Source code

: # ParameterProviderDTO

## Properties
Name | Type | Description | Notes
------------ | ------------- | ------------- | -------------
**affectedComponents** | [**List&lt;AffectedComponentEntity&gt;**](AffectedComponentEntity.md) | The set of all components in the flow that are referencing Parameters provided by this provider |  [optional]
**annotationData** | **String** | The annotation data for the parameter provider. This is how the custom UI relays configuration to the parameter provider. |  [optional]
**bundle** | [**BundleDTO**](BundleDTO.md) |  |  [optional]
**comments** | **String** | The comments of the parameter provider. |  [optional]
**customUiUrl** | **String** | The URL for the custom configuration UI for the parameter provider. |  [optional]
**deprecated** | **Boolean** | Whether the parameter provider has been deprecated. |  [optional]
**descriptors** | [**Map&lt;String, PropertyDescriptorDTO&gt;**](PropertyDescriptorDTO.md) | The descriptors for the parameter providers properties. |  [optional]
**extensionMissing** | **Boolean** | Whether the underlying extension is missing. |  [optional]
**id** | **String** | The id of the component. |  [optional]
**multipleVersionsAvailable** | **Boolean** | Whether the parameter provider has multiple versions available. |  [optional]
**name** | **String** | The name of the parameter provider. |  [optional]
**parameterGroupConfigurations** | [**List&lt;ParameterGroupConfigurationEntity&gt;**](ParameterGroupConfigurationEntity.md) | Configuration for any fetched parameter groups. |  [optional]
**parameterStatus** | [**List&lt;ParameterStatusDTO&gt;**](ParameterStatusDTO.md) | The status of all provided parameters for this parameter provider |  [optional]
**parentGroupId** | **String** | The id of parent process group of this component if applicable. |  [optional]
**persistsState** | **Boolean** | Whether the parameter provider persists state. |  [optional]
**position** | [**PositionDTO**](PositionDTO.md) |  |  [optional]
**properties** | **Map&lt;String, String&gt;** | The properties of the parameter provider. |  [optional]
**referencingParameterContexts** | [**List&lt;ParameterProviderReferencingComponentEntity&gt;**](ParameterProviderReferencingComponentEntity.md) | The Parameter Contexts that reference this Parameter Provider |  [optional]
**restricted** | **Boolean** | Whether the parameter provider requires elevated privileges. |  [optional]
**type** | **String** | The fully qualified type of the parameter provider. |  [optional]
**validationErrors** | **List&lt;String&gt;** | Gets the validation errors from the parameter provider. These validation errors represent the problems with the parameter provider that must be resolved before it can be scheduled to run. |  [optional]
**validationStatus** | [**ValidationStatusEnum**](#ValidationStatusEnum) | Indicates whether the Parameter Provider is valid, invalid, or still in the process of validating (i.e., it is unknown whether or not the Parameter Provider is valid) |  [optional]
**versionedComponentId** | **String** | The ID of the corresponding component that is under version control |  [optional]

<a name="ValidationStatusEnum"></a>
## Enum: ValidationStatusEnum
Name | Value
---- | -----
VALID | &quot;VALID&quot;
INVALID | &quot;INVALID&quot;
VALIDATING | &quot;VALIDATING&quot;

# # # #

**Goal of the exercise**
Each line in the data that holds the string "ValidationStatusEnum" needs to be copied.

**Answer section**
**validationStatus** | [**ValidationStatusEnum**](#ValidationStatusEnum) | Indicates whether the Parameter Provider is valid, invalid, or still in the process of validating (i.e., it is unknown whether or not the Parameter Provider is valid) |  [optional]
<a name="ValidationStatusEnum"></a>
## Enum: ValidationStatusEnum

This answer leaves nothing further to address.